You say: "edit time checking is superior to compile time checking is superior to runtime checking"

Well, yeah. And in Smalltalk, edit time = compile time. And using SUnit, edit time = compile time = test time. So if there's a problem, we catch it when we write the code (assuming we are doing TDD). This is sooner than you'll catch it in any of the popular static languages. So if this is your premise, you want to do TDD in Smalltalk.

You then say: "I don't know about you, but I am a senior architect / developer in the real world. Many of the programmers I work with wouldn't be able to spell encapsulation, let alone explain what it means. If, when I build the core libraries people use, I give someone a way of doing something stupid... rest assured - they will."

Ok, I'll be blunt - you are working with the wrong people. Static typing won't save you if your staff doesn't understand basic development. They'll be making algorithmic errors abd worse. If this is the problem you have, then you are chasing the wrong problem.
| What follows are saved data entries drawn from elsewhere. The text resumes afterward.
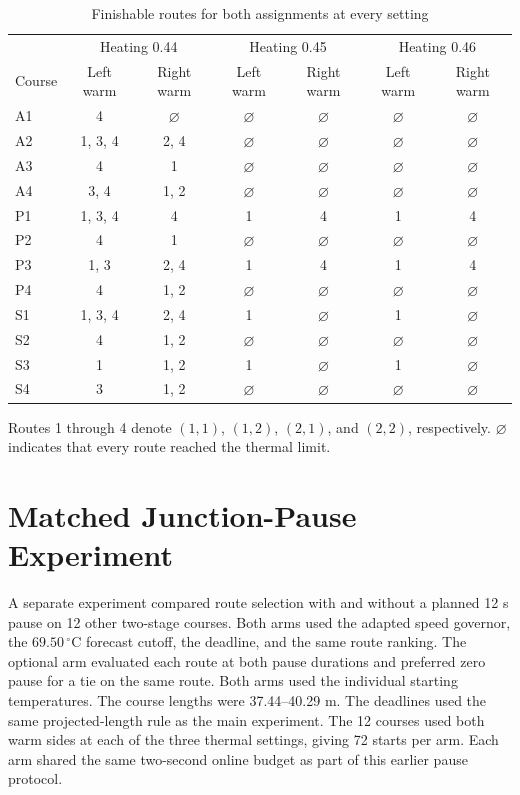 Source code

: \documentclass{ieeeaccess}
\begin{document}
\begin{table}[!t]
\caption{Finishable routes for both assignments at every setting}
\label{tab:finishable-routes}
\centering
\footnotesize
\setlength{\tabcolsep}{8pt}
\renewcommand{\arraystretch}{1.12}
\begin{tabular}{@{}lcccccc@{}}
\hline
& \multicolumn{2}{c}{Heating 0.44} & \multicolumn{2}{c}{Heating 0.45} & \multicolumn{2}{c}{Heating 0.46} \\
Course & Left warm & Right warm & Left warm & Right warm & Left warm & Right warm \\
\hline
A1 & 4 & $\varnothing$ & $\varnothing$ & $\varnothing$ & $\varnothing$ & $\varnothing$ \\
A2 & 1, 3, 4 & 2, 4 & $\varnothing$ & $\varnothing$ & $\varnothing$ & $\varnothing$ \\
A3 & 4 & 1 & $\varnothing$ & $\varnothing$ & $\varnothing$ & $\varnothing$ \\
A4 & 3, 4 & 1, 2 & $\varnothing$ & $\varnothing$ & $\varnothing$ & $\varnothing$ \\
P1 & 1, 3, 4 & 4 & 1 & 4 & 1 & 4 \\
P2 & 4 & 1 & $\varnothing$ & $\varnothing$ & $\varnothing$ & $\varnothing$ \\
P3 & 1, 3 & 2, 4 & 1 & 4 & 1 & 4 \\
P4 & 4 & 1, 2 & $\varnothing$ & $\varnothing$ & $\varnothing$ & $\varnothing$ \\
S1 & 1, 3, 4 & 2, 4 & 1 & $\varnothing$ & 1 & $\varnothing$ \\
S2 & 4 & 1, 2 & $\varnothing$ & $\varnothing$ & $\varnothing$ & $\varnothing$ \\
S3 & 1 & 1, 2 & 1 & $\varnothing$ & 1 & $\varnothing$ \\
S4 & 3 & 1, 2 & $\varnothing$ & $\varnothing$ & $\varnothing$ & $\varnothing$ \\
\hline
\end{tabular}
\smallskip
\parbox{0.93\textwidth}{Routes 1 through 4 denote $(1,1)$, $(1,2)$, $(2,1)$, and $(2,2)$, respectively. $\varnothing$ indicates that every route reached the thermal limit.}
\end{table}

\section{Matched Junction-Pause Experiment}
\label{app:pause}

A separate experiment compared route selection with and without a planned 12 s pause on 12 other two-stage courses. Both arms used the adapted speed governor, the $69.50\,{}^\circ\mathrm{C}$ forecast cutoff, the deadline, and the same route ranking. The optional arm evaluated each route at both pause durations and preferred zero pause for a tie on the same route. Both arms used the individual starting temperatures. The course lengths were 37.44--40.29 m. The deadlines used the same projected-length rule as the main experiment. The 12 courses used both warm sides at each of the three thermal settings, giving 72 starts per arm. Each arm shared the same two-second online budget as part of this earlier pause protocol.
\end{document}
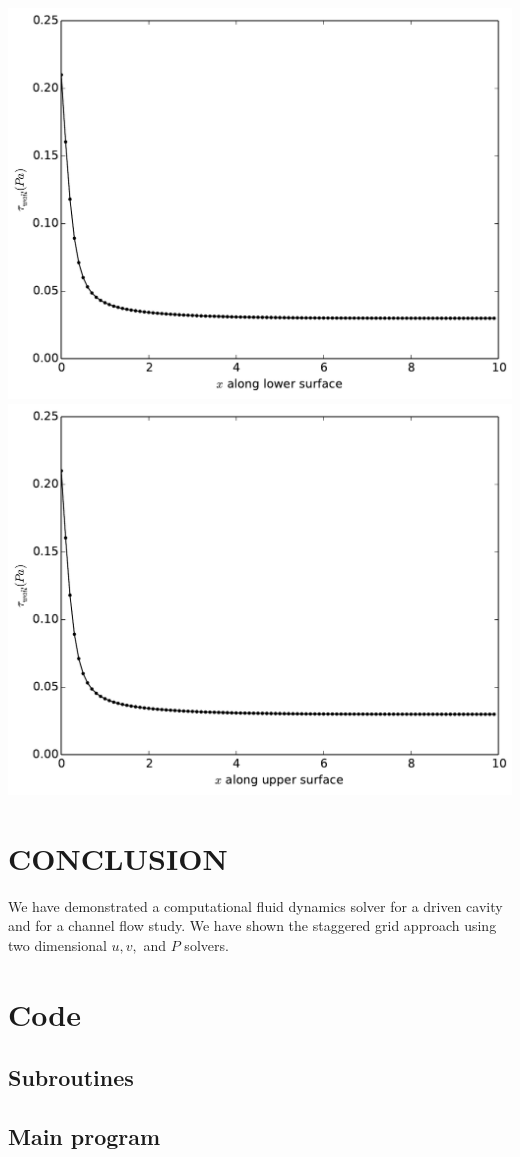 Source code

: \documentclass[cleanfoot,cleanhead,onecolumn,12pt,notitlepage]{asme2e}
\begin{document}
\includegraphics[width=0.4\linewidth]{../Channel/tau_lower.pdf}
\includegraphics[width=0.4\linewidth]{../Channel/tau_upper.pdf}






\section{CONCLUSION}

We have demonstrated a computational fluid dynamics solver for a driven cavity and for a channel flow study.  We have shown the staggered grid approach using two dimensional $u,v,$ and $P$ solvers.


%
%






\appendix

\section{Code}
\label{sec:code}

\subsection{Subroutines}

\subsection{Main program}

\end{document}
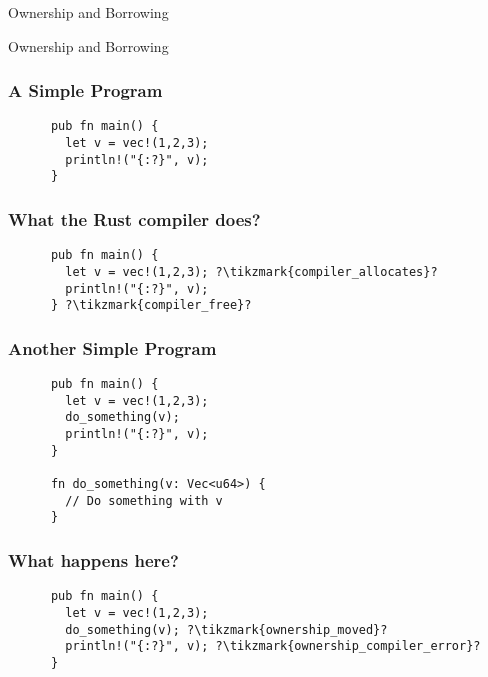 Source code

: \begin{section}{Ownership and Borrowing}

  \begin{frame}
    \centerline{
      \huge{Ownership and Borrowing}
    }
  \end{frame}

  \begin{frame}[fragile]
    \frametitle{A Simple Program}
    \begin{verbatim}
      pub fn main() {
        let v = vec!(1,2,3);
        println!("{:?}", v);
      }
    \end{verbatim}
  \end{frame}

  \begin{frame}[fragile]
    \frametitle{What the Rust compiler does?}
    \begin{verbatim}
      pub fn main() {
        let v = vec!(1,2,3); ?\tikzmark{compiler_allocates}?
        println!("{:?}", v);
      } ?\tikzmark{compiler_free}?
    \end{verbatim}
  \end{frame}

  \begin{frame}[fragile]
    \frametitle{Another Simple Program}
    \begin{verbatim}
      pub fn main() {
        let v = vec!(1,2,3);
        do_something(v);
        println!("{:?}", v);
      }

      fn do_something(v: Vec<u64>) {
        // Do something with v
      }
    \end{verbatim}
  \end{frame}

  \begin{frame}[fragile]
    \frametitle{What happens here?}
    \begin{verbatim}
      pub fn main() {
        let v = vec!(1,2,3);
        do_something(v); ?\tikzmark{ownership_moved}?
        println!("{:?}", v); ?\tikzmark{ownership_compiler_error}?
      }


\end{verbatim}
\end{frame}
\end{section}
As to your train example - Ariane V. Type checking doesn't solve your problem. If you have bad/non careful developers who use the wrong module - even though said module males the compiler happy - you still end up with an exploding rocket. Ditto your train. You have to run tests. Static typing verifies nothing of real interest for you in this case; testing will. If you rely on static checks, you'll end up very, very sad

Then you say: "You are not daily dealing with people who's entire programming experience is that 4 day introduction to VB course.. But that's the sort of person who ends up using my libraries, and I need every bit of safety I can get my hands on."

If you are happy with false safety, sure. What you've actually done is tied the hands of the end developers in the name of protecting them - and the worst part is, you haven't actually accomplished anything. If your developers make algorithmic errors (the most common and worst kind) - compiler checks won't help you.

Ultimately, you are worried about the most irrelevant problems, and pretending that it solves the big issues.